Implementation:Huggingface Datatrove CustomInferenceServer
| Knowledge Sources | |
|---|---|
| Domains | Machine Learning Inference, Server Management, Data Processing |
| Last Updated | 2026-02-14 17:00 GMT |
Overview
CustomServer is an inference server implementation that launches a user-provided Python script as a subprocess, enabling integration of arbitrary inference backends into the Datatrove inference pipeline.
Description
CustomServer extends InferenceServer to support custom inference backends by launching an external Python script as a subprocess. The script path is provided via the server_script key in the model_kwargs dictionary of the InferenceConfig.

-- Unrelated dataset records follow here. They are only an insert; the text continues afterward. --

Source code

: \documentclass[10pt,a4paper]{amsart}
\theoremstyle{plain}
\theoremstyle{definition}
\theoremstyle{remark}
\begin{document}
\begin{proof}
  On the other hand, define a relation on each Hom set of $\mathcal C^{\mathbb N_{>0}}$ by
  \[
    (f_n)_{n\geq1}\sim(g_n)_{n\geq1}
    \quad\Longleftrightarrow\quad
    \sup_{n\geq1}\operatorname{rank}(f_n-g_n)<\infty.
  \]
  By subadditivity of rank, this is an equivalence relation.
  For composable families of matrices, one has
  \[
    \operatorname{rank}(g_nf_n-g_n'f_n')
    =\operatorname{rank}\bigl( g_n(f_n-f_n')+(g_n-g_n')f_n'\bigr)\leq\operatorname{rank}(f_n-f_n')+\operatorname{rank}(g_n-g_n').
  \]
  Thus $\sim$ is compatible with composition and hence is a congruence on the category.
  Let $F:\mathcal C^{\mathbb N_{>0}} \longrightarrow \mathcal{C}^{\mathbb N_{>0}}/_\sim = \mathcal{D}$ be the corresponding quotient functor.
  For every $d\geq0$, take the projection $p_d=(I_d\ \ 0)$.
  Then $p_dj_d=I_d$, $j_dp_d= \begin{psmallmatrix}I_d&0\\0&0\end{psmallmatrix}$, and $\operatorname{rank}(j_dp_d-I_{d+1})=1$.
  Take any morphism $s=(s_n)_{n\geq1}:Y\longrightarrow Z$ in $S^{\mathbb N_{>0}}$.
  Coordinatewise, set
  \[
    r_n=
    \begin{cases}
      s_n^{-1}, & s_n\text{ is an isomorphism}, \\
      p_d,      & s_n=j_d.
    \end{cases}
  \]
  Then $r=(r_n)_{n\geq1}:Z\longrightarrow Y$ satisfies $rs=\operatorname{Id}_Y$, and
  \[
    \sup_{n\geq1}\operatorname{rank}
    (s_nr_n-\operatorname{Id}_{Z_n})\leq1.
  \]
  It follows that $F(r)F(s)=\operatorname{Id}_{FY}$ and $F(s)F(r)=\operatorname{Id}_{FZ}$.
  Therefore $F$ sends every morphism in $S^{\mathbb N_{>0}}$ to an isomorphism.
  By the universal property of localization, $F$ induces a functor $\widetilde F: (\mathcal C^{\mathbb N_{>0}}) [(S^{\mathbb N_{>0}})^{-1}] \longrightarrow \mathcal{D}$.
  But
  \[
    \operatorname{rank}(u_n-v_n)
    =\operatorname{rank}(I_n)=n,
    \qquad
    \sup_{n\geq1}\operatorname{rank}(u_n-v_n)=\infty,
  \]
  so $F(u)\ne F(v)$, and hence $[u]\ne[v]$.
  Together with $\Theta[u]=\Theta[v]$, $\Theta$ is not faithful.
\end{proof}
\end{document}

At initialization, the server script path is extracted from model_kwargs and removed from the dictionary so that remaining kwargs can be passed as command-line arguments to the script.
The start_server method constructs a command that invokes the server script using the current Python interpreter (sys.executable) with a --port argument set to the assigned port number. Additional model_kwargs are appended as command-line arguments: boolean True values become flag arguments (e.g., --enforce-eager), boolean False values become negated flags (e.g., --no-enforce-eager), and other values become key=value arguments (e.g., --max-tokens=1024). The subprocess is created asynchronously with piped stdout and stderr.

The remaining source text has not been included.